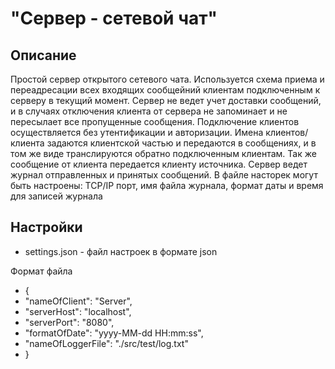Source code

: # "Сервер - сетевой чат"

## Описание

Простой сервер открытого сетевого чата. Используется схема приема и переадресации всех входящих сообщейний клиентам 
подключенным к серверу в текущий момент. Сервер не ведет учет доставки сообщений, и в случаях отключения 
клиента от сервера не запоминает и не пересылает все пропущенные сообщения. 
Подключение клиентов осуществляется без утентификации и авторизации. Имена клиентов/клиента задаются клиентской частью 
и передаются в сообщениях, и в том же виде транслируются обратно подключенным клиентам. Так же сообщение от клиента передается клиенту источника. 
Сервер ведет журнал отправленных и принятых сообщений. В файле насторек могут быть настроены: 
TCP/IP порт, имя файла журнала, формат даты и время для записей журнала

## Настройки
- settings.json - файл настроек в формате json

Формат файла
-   {
-    "nameOfClient": "Server",
-    "serverHost": "localhost",
-    "serverPort": "8080",
-    "formatOfDate": "yyyy-MM-dd HH:mm:ss",
-    "nameOfLoggerFile": "./src/test/log.txt"
-    }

####################

[Task]
Each line of the listing above that contains the word "файла" is to be copied.

[Output of the exercise]
TCP/IP порт, имя файла журнала, формат даты и время для записей журнала
Формат файла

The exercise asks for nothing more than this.